● **Task input**:
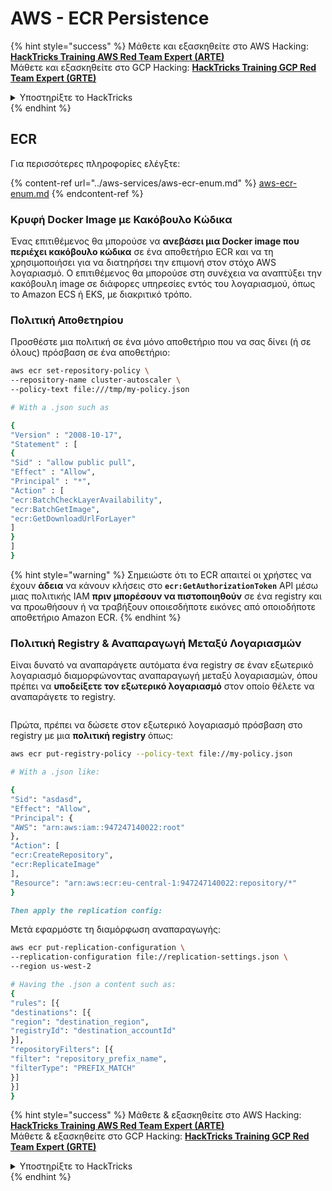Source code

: # AWS - ECR Persistence

{% hint style="success" %}
Μάθετε και εξασκηθείτε στο AWS Hacking:<img src="/.gitbook/assets/image.png" alt="" data-size="line">[**HackTricks Training AWS Red Team Expert (ARTE)**](https://training.hacktricks.xyz/courses/arte)<img src="/.gitbook/assets/image.png" alt="" data-size="line">\
Μάθετε και εξασκηθείτε στο GCP Hacking: <img src="/.gitbook/assets/image (2).png" alt="" data-size="line">[**HackTricks Training GCP Red Team Expert (GRTE)**<img src="/.gitbook/assets/image (2).png" alt="" data-size="line">](https://training.hacktricks.xyz/courses/grte)

<details>

<summary>Υποστηρίξτε το HackTricks</summary>

* Ελέγξτε τα [**σχέδια συνδρομής**](https://github.com/sponsors/carlospolop)!
* **Εγγραφείτε στην** 💬 [**ομάδα Discord**](https://discord.gg/hRep4RUj7f) ή στην [**ομάδα telegram**](https://t.me/peass) ή **ακολουθήστε** μας στο **Twitter** 🐦 [**@hacktricks\_live**](https://twitter.com/hacktricks\_live)**.**
* **Μοιραστείτε hacking tricks υποβάλλοντας PRs στα** [**HackTricks**](https://github.com/carlospolop/hacktricks) και [**HackTricks Cloud**](https://github.com/carlospolop/hacktricks-cloud) αποθετήρια στο github.

</details>
{% endhint %}

## ECR

Για περισσότερες πληροφορίες ελέγξτε:

{% content-ref url="../aws-services/aws-ecr-enum.md" %}
[aws-ecr-enum.md](../aws-services/aws-ecr-enum.md)
{% endcontent-ref %}

### Κρυφή Docker Image με Κακόβουλο Κώδικα

Ένας επιτιθέμενος θα μπορούσε να **ανεβάσει μια Docker image που περιέχει κακόβουλο κώδικα** σε ένα αποθετήριο ECR και να τη χρησιμοποιήσει για να διατηρήσει την επιμονή στον στόχο AWS λογαριασμό. Ο επιτιθέμενος θα μπορούσε στη συνέχεια να αναπτύξει την κακόβουλη image σε διάφορες υπηρεσίες εντός του λογαριασμού, όπως το Amazon ECS ή EKS, με διακριτικό τρόπο.

### Πολιτική Αποθετηρίου

Προσθέστε μια πολιτική σε ένα μόνο αποθετήριο που να σας δίνει (ή σε όλους) πρόσβαση σε ένα αποθετήριο:
```bash
aws ecr set-repository-policy \
--repository-name cluster-autoscaler \
--policy-text file:///tmp/my-policy.json

# With a .json such as

{
"Version" : "2008-10-17",
"Statement" : [
{
"Sid" : "allow public pull",
"Effect" : "Allow",
"Principal" : "*",
"Action" : [
"ecr:BatchCheckLayerAvailability",
"ecr:BatchGetImage",
"ecr:GetDownloadUrlForLayer"
]
}
]
}
```
{% hint style="warning" %}
Σημειώστε ότι το ECR απαιτεί οι χρήστες να έχουν **άδεια** να κάνουν κλήσεις στο **`ecr:GetAuthorizationToken`** API μέσω μιας πολιτικής IAM **πριν μπορέσουν να πιστοποιηθούν** σε ένα registry και να προωθήσουν ή να τραβήξουν οποιεσδήποτε εικόνες από οποιοδήποτε αποθετήριο Amazon ECR.
{% endhint %}

### Πολιτική Registry & Αναπαραγωγή Μεταξύ Λογαριασμών

Είναι δυνατό να αναπαράγετε αυτόματα ένα registry σε έναν εξωτερικό λογαριασμό διαμορφώνοντας αναπαραγωγή μεταξύ λογαριασμών, όπου πρέπει να **υποδείξετε τον εξωτερικό λογαριασμό** στον οποίο θέλετε να αναπαράγετε το registry.

<figure><img src="../../../.gitbook/assets/image (79).png" alt=""><figcaption></figcaption></figure>

Πρώτα, πρέπει να δώσετε στον εξωτερικό λογαριασμό πρόσβαση στο registry με μια **πολιτική registry** όπως:
```bash
aws ecr put-registry-policy --policy-text file://my-policy.json

# With a .json like:

{
"Sid": "asdasd",
"Effect": "Allow",
"Principal": {
"AWS": "arn:aws:iam::947247140022:root"
},
"Action": [
"ecr:CreateRepository",
"ecr:ReplicateImage"
],
"Resource": "arn:aws:ecr:eu-central-1:947247140022:repository/*"
}
```
```markdown
Then apply the replication config:
```

Μετά εφαρμόστε τη διαμόρφωση αναπαραγωγής:
```bash
aws ecr put-replication-configuration \
--replication-configuration file://replication-settings.json \
--region us-west-2

# Having the .json a content such as:
{
"rules": [{
"destinations": [{
"region": "destination_region",
"registryId": "destination_accountId"
}],
"repositoryFilters": [{
"filter": "repository_prefix_name",
"filterType": "PREFIX_MATCH"
}]
}]
}
```
{% hint style="success" %}
Μάθετε & εξασκηθείτε στο AWS Hacking:<img src="/.gitbook/assets/image.png" alt="" data-size="line">[**HackTricks Training AWS Red Team Expert (ARTE)**](https://training.hacktricks.xyz/courses/arte)<img src="/.gitbook/assets/image.png" alt="" data-size="line">\
Μάθετε & εξασκηθείτε στο GCP Hacking: <img src="/.gitbook/assets/image (2).png" alt="" data-size="line">[**HackTricks Training GCP Red Team Expert (GRTE)**<img src="/.gitbook/assets/image (2).png" alt="" data-size="line">](https://training.hacktricks.xyz/courses/grte)

<details>

<summary>Υποστηρίξτε το HackTricks</summary>

* Δείτε τα [**σχέδια συνδρομής**](https://github.com/sponsors/carlospolop)!
* **Γίνετε μέλος της** 💬 [**ομάδας Discord**](https://discord.gg/hRep4RUj7f) ή της [**ομάδας telegram**](https://t.me/peass) ή **ακολουθήστε** μας στο **Twitter** 🐦 [**@hacktricks\_live**](https://twitter.com/hacktricks\_live)**.**
* **Μοιραστείτε hacking tricks υποβάλλοντας PRs στα** [**HackTricks**](https://github.com/carlospolop/hacktricks) και [**HackTricks Cloud**](https://github.com/carlospolop/hacktricks-cloud) αποθετήρια στο github.

</details>
{% endhint %}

● **Aim of the exercise**: Repeat the listing above up to and including the line with "### Κρυφή Docker Image με Κακόβουλο Κώδικα", starting from its first line. Drop any pictures.

● **Result of this task**:
Source code

: # AWS - ECR Persistence

{% hint style="success" %}
Μάθετε και εξασκηθείτε στο AWS Hacking:<img src="/.gitbook/assets/image.png" alt="" data-size="line">[**HackTricks Training AWS Red Team Expert (ARTE)**](https://training.hacktricks.xyz/courses/arte)<img src="/.gitbook/assets/image.png" alt="" data-size="line">\
Μάθετε και εξασκηθείτε στο GCP Hacking: <img src="/.gitbook/assets/image (2).png" alt="" data-size="line">[**HackTricks Training GCP Red Team Expert (GRTE)**<img src="/.gitbook/assets/image (2).png" alt="" data-size="line">](https://training.hacktricks.xyz/courses/grte)

<details>

<summary>Υποστηρίξτε το HackTricks</summary>

* Ελέγξτε τα [**σχέδια συνδρομής**](https://github.com/sponsors/carlospolop)!
* **Εγγραφείτε στην** 💬 [**ομάδα Discord**](https://discord.gg/hRep4RUj7f) ή στην [**ομάδα telegram**](https://t.me/peass) ή **ακολουθήστε** μας στο **Twitter** 🐦 [**@hacktricks\_live**](https://twitter.com/hacktricks\_live)**.**
* **Μοιραστείτε hacking tricks υποβάλλοντας PRs στα** [**HackTricks**](https://github.com/carlospolop/hacktricks) και [**HackTricks Cloud**](https://github.com/carlospolop/hacktricks-cloud) αποθετήρια στο github.

</details>
{% endhint %}

## ECR

Για περισσότερες πληροφορίες ελέγξτε:

{% content-ref url="../aws-services/aws-ecr-enum.md" %}
[aws-ecr-enum.md](../aws-services/aws-ecr-enum.md)
{% endcontent-ref %}

### Κρυφή Docker Image με Κακόβουλο Κώδικα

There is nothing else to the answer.